Giménez en la encrucijada
Se suele considerar Paracuellos como uno de los primeros cómics adultos y el primero que abordaba en España la cuestión de la memoria. Aunque esto es cierto, conviene también valorar, para entender cómo Giménez acomete su realización, el ecosistema en el que se movía. Giménez es una figura interesante porque se sitúa como palanca del cambio entre dos modelos, alguien que contribuyó a un cambio tremendamente significativo en el cómic español, pero que, generacionalmente, se ha sentido y reivindicado siempre como miembro de un paradigma anterior; Santiago García se ha referido a Giménez como un “héroe de la retirada”, tomando prestado el término de Hans Magnus Enzensberger: “Giménez ha vivido plenamente la era industrial del cómic. […] ha tenido que desmantelar esa era para dejar paso al cómic adulto y de autor”. En efecto, el autor empezó en el oficio como se empezaba en los viejos tiempos: de aprendiz de un maestro, Manuel López Blanco, quien acogió a un joven Giménez poco después de salir de los Hogares de Auxilio Social, cuando no era aún mayor de edad. Con él, Giménez aprende a hacer tebeos a la vieja usanza, como forma de ganarse la vida, alejado aún de pretensiones autorales o artísticas. En aquel contexto, el cómic era todavía un medio eminentemente infantil, y así lo garantizaba, además, la legislación vigente del momento. Después, una vez que se hubo marchado a Barcelona, Giménez comenzó a colaborar en agencias, como la célebre Selecciones Ilustradas, de Josep Toutain, basadas en el trabajo en cadena, bien engrasado y eficiente, realizando página tras página, casi nunca firmadas, sobre guiones de escritores extranjeros y destinadas a la publicación en revistas de Países Bajos, Alemania o Reino Unido. La disciplina de la agencia minaba las aspiraciones artísticas y ataba en corto a los dibujantes, obligados a ceñirse a un estilo homogéneo y comercial, sin espacio para la experimentación o el desarrollo de una voz propia.

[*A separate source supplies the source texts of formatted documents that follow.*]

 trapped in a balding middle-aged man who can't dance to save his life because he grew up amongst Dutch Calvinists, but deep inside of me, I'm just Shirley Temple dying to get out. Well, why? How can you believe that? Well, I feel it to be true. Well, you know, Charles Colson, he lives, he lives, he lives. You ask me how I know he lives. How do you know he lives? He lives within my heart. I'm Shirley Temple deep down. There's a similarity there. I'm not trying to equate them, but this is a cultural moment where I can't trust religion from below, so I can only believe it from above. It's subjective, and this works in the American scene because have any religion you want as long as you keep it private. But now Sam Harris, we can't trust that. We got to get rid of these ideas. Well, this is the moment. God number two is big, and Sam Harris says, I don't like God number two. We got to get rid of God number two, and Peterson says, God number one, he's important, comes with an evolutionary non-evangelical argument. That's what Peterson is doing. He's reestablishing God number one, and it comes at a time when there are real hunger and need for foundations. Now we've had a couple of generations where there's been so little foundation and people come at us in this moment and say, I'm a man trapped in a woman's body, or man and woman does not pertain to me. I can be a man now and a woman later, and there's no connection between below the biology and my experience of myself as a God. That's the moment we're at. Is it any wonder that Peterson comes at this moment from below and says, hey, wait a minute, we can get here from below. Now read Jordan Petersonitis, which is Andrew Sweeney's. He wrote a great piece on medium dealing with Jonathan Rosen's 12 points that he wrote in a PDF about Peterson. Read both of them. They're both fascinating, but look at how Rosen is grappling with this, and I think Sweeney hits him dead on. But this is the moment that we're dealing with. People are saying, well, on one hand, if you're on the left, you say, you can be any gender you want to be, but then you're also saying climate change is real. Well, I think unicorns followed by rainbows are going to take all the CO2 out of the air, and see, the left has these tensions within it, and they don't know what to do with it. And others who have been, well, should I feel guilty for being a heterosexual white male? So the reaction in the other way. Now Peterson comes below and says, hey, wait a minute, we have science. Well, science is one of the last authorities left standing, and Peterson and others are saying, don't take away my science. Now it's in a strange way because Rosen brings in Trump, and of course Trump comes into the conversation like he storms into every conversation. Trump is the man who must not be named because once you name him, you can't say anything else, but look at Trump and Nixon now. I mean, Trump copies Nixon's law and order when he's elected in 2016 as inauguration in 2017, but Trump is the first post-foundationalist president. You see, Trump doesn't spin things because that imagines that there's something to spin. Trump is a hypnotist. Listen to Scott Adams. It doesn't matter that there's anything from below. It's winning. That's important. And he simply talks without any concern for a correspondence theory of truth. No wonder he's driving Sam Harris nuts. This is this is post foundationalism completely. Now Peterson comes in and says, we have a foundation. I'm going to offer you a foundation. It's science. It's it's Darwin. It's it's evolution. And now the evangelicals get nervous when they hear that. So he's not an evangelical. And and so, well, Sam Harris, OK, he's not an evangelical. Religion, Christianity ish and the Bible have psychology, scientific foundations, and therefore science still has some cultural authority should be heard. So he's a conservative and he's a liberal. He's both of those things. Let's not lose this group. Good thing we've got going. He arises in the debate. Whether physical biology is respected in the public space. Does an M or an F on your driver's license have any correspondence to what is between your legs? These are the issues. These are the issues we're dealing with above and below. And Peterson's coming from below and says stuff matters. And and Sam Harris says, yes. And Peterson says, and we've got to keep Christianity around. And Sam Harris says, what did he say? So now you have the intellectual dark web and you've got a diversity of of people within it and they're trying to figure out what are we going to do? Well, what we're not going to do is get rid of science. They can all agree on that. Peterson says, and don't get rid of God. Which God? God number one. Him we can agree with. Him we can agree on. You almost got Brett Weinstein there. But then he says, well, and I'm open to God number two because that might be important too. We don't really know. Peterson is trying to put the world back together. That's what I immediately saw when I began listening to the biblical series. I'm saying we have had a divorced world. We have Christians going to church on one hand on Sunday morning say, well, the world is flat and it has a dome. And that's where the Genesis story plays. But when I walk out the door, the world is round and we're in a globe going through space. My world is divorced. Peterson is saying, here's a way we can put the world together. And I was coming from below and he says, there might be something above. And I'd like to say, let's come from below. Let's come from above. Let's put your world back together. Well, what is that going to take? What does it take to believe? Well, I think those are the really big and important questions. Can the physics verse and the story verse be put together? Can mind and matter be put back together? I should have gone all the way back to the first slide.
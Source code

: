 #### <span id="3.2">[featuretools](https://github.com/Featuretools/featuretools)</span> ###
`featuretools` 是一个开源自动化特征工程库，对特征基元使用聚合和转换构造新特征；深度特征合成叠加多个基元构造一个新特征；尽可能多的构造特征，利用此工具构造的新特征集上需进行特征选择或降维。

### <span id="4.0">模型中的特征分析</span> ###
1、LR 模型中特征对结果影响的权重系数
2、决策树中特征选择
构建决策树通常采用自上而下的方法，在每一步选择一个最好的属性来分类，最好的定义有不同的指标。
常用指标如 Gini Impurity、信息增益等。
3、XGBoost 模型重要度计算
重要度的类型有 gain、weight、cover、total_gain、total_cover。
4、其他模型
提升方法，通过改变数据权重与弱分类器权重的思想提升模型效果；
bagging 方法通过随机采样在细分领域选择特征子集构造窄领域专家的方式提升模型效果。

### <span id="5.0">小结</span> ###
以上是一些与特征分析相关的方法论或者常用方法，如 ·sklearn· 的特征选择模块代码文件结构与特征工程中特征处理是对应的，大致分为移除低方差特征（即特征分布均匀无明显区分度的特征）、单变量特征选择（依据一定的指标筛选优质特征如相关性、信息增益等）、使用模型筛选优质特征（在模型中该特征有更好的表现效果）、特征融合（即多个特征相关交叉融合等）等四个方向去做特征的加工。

En la Transición, se vivió un boom de novelas sobre la Guerra Civil y la posguerra: según Mar Langa Pizarro, se publicaron unos 170 títulos con esta temática
Pero los tiempos cambiaron, y aunque Spain todavía era different, no permaneció totalmente aislada de lo que sucedía fuera. Mayo del 68 estaba a la vuelta de la esquina y la oleada de protestas sociales que sacudía las acomodadas sociedades occidentales post Segunda Guerra Mundial no salían por la televisión, pero sus ecos se hacían sentir en la España del tardofranquismo. Había ruido en las calles, los sindicatos apretaban y las universidades eran un polvorín. El desarrollismo había permitido una cierta apertura cultural, y muchos jóvenes habían podido empezar a leer ciertas novelas o escuchar ciertos discos. Se empezaban entonces a ver por Barcelona algunos cómics europeos que estaban rompiendo moldes, una nueva historieta adulta, sofisticada y culta, emparentada con la nouvelle vague: Guido Crepax, Jean Giraud, Hugo Pratt y tantos otros que estaban llevando el cómic a nuevos territorios y preparando el terreno para una profunda transformación del medio. Aquí de eso todavía no había nada, pero algo iba calando en la generación de dibujantes de agencia más joven. En el años 67, Giménez fundó junto a Adolfo Usero, Esteban Maroto, Luis García y Suso Peña el Grupo de la Floresta, un equipo informal que convivía en un chalet del barrio del mismo nombre y que empezaría a realizar cómics en colaboración, con la intención de vender esas historias propias a Toutain, en lugar de seguir dibujando guiones de otros.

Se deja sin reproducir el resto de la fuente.